In a bid to be more open with investors and the general public, the Fed should adopt a less stilted post-meeting announcement of its rate decision. Sure, each word the Fed utters must be carefully chosen because each word will be subject to over-the-top analysis by market types and analysts. But still, the Fed should indicate it doesn’t live in a cave.
The Fed begins today’s statement this way: “Information received since the Federal Open Market Committee met in January suggests…” But it doesn’t specifically mention that since the FOMC met in January there have been revolutions and ongoing rebellions in the Middle East and an earthquake/tsunami/nuclear scare in Japan.
The former is referred to in the Fed’s statement only via this: “concerns about global supplies of crude oil have contributed to a sharp run-up in oil prices in recent weeks.” This statement did not dent the Fed’s view that inflation remains under control, in fact too low for comfort.
As for the tragic and still unfolding events in Japan, which promise at least the hint of a temporary slowdown in global economic growth, there is not a word from the central bank.

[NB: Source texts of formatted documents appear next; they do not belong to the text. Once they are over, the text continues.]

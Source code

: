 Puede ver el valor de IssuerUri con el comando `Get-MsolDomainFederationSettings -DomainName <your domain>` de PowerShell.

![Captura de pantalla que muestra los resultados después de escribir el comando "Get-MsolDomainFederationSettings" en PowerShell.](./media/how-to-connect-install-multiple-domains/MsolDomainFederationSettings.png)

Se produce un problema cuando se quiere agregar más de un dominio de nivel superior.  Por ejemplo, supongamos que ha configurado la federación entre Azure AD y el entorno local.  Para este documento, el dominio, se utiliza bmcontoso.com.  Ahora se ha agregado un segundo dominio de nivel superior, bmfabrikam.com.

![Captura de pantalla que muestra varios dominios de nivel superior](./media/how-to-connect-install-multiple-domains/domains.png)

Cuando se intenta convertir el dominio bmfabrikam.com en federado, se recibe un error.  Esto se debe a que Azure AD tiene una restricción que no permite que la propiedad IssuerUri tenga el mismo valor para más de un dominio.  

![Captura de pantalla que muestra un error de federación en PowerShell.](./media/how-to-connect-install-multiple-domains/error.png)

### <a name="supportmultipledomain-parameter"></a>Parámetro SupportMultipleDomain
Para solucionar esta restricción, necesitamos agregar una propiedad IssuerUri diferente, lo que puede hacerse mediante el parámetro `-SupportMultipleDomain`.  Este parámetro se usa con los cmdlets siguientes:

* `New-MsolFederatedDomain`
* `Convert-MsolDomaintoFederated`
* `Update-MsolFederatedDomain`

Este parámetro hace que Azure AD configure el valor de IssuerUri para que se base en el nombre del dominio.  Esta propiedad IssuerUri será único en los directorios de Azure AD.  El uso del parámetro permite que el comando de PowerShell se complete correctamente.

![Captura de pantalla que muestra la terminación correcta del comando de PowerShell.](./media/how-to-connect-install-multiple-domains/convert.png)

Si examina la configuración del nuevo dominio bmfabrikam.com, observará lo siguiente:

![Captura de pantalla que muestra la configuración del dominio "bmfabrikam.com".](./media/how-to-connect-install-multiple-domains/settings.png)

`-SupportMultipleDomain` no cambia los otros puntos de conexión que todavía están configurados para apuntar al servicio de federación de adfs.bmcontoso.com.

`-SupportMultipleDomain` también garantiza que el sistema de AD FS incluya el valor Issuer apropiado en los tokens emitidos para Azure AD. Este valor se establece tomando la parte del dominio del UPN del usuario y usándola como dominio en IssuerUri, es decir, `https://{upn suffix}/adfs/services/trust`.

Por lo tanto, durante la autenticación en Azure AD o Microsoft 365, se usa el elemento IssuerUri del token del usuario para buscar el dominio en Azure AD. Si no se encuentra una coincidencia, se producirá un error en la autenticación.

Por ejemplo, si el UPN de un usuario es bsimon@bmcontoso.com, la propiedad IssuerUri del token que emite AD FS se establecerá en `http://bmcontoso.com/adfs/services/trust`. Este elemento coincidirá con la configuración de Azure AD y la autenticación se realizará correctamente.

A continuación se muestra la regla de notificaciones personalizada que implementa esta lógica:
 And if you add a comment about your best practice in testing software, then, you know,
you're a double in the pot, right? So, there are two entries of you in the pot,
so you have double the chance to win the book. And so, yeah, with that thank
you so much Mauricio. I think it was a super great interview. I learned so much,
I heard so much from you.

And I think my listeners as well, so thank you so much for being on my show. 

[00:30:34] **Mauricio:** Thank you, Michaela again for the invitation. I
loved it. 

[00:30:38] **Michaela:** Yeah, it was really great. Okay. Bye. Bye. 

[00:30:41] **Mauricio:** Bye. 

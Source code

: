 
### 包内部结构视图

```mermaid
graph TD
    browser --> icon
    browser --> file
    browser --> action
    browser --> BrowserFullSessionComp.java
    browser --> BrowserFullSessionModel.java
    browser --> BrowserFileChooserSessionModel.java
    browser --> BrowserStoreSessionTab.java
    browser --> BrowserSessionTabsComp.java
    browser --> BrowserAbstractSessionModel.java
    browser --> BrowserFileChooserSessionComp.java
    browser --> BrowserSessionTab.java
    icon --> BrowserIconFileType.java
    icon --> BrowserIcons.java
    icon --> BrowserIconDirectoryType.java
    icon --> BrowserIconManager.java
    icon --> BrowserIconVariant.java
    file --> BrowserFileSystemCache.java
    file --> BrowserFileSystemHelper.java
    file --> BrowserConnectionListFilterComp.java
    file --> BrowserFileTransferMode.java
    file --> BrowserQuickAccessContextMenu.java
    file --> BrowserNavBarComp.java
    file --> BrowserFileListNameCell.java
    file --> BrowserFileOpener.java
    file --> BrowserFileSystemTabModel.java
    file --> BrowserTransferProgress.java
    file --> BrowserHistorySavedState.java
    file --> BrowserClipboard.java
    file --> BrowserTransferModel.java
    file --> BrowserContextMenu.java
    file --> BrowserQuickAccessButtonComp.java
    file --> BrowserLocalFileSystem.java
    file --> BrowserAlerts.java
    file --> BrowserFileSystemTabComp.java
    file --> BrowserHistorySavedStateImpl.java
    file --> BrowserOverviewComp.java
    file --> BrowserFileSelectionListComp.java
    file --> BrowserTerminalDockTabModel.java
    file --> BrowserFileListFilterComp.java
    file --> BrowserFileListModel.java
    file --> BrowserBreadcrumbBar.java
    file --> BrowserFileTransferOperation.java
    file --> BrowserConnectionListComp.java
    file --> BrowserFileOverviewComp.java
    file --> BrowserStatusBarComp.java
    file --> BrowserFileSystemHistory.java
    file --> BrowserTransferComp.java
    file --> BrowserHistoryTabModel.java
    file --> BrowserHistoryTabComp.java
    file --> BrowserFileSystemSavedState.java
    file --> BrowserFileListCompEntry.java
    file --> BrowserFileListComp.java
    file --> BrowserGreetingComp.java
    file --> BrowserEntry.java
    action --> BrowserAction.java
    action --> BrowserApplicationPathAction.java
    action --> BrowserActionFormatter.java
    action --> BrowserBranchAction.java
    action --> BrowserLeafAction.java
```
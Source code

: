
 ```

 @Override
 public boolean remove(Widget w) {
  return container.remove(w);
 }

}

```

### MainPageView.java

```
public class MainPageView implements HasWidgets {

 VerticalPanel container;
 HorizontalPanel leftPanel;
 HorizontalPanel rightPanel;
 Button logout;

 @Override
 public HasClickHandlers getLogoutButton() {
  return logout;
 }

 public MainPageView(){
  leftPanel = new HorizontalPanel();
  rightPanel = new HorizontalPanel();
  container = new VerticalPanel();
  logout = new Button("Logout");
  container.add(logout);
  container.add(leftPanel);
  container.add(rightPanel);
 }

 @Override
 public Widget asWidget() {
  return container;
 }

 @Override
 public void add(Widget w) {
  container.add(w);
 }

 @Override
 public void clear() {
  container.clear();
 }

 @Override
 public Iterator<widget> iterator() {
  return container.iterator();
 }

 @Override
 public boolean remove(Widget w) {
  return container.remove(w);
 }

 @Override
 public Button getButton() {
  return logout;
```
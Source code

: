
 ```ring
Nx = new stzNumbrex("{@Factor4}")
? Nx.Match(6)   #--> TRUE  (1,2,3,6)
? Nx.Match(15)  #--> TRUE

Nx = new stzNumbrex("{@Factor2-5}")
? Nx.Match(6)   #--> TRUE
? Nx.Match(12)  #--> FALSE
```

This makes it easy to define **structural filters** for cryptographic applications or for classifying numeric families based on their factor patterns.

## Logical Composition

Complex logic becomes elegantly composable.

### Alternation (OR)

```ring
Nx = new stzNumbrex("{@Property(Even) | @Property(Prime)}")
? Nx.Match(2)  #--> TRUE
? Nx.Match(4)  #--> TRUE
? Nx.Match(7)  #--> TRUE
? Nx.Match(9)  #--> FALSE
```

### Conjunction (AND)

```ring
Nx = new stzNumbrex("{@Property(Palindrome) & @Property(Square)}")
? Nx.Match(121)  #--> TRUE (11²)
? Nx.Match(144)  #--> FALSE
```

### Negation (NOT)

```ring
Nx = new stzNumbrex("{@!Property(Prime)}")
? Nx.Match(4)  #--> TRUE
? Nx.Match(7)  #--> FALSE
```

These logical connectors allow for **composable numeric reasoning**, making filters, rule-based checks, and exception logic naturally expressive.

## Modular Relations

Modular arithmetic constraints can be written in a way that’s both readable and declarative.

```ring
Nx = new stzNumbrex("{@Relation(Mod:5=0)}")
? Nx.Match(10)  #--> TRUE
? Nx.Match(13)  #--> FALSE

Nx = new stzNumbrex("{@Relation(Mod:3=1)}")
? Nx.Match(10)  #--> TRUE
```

An acknowledgment of increased uncertainty because of the situation in Japan would have been appropriate.
If the Fed wanted to be a bit snarky, the policymakers could have referenced the new economic negatives associated with Japan when it stated it would continue its program to buy $600 billion of longer-term Treasury securities by the end of the second quarter.
After all, this policy, which has been criticized by some as too loose for too long, was the product of Fed thinking that it had best err on the side of monetary ease until economic growth was entirely secure. No one would have predicted the sad and painful events in Japan, but given what’s happened it is probably better the Fed was still in super-ease mode.
Fed Chairman Ben Bernanke has been successful in his own unusual-for-the-Fed public appaearances, which included a spot on the widely watched television program “60 Minutes” and entertaining questions from the media at a National Press Club appearance in Washington.
Communications policy at the Fed now ought to turn to the post-meeting statement. Loosen it up. Make it clear the Fed is acting in full receipt of breaking news around the world and analyzing those developments for their monetary policy implications.